Question

What is the focal length of double concave lens kept in air with two spherical surfaces radii R₁= 20 cm and R₂ = 40 cm. Take refractive index of lens n = \(\frac{5}{3}\)

• A. -20 cm
• B. 20 cm
• C. 40 cm
• D. -40 cm

Answer 1

The Correct Option is A

To solve the problem, we need to calculate the focal length of a double concave lens placed in air using the lens maker’s formula. The radii of curvature are given as \( R_1 = 20 \, \text{cm} \) and \( R_2 = 40 \, \text{cm} \), and the refractive index \( n = \frac{5}{3} \).

1. Lens Maker’s Formula:
The lens maker’s formula for a lens in air is:

\( \frac{1}{f} = (n - 1) \left( \frac{1}{R_1} - \frac{1}{R_2} \right) \)

2. Sign Convention:
For a double concave lens:
- The first surface is convex from the side of the incident light, so \( R_1 = -20 \, \text{cm} \)
- The second surface is concave from the side of the incident light, so \( R_2 = 40 \, \text{cm} \)
(Note: R₁ is negative and R₂ is positive for a double concave lens)

3. Substituting Values:

\( \frac{1}{f} = \left( \frac{5}{3} - 1 \right) \left( \frac{1}{-20} - \frac{1}{40} \right) \)

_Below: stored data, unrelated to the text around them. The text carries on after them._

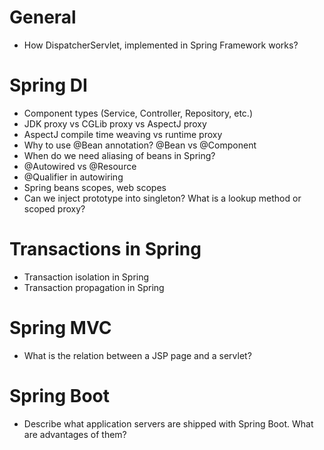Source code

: # General
- How DispatcherServlet, implemented in Spring Framework works?

# Spring DI
- Component types (Service, Controller, Repository, etc.)
- JDK proxy vs CGLib proxy vs AspectJ proxy
- AspectJ compile time weaving vs runtime proxy
- Why to use @Bean annotation? @Bean vs @Component
- When do we need aliasing of beans in Spring?
- @Autowired vs @Resource
- @Qualifier in autowiring
- Spring beans scopes, web scopes
- Can we inject prototype into singleton? What is a lookup method or scoped proxy?

# Transactions in Spring
- Transaction isolation in Spring
- Transaction propagation in Spring

# Spring MVC
- What is the relation between a JSP page and a servlet?

# Spring Boot
- Describe what application servers are shipped with Spring Boot. What are advantages of them?

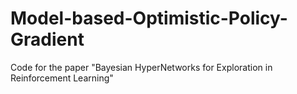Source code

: # Model-based-Optimistic-Policy-Gradient
Code for the paper "Bayesian HyperNetworks for Exploration in Reinforcement Learning"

\( \frac{1}{f} = \frac{2}{3} \left( \frac{-2 - 1}{40} \right) = \frac{2}{3} \times \left( \frac{-3}{40} \right) = \frac{-6}{120} = \frac{-1}{20} \)

4. Final Calculation:

\( f = -20 \, \text{cm} \)

Final Answer:
The focal length of the lens is \({-20 \, \text{cm}} \).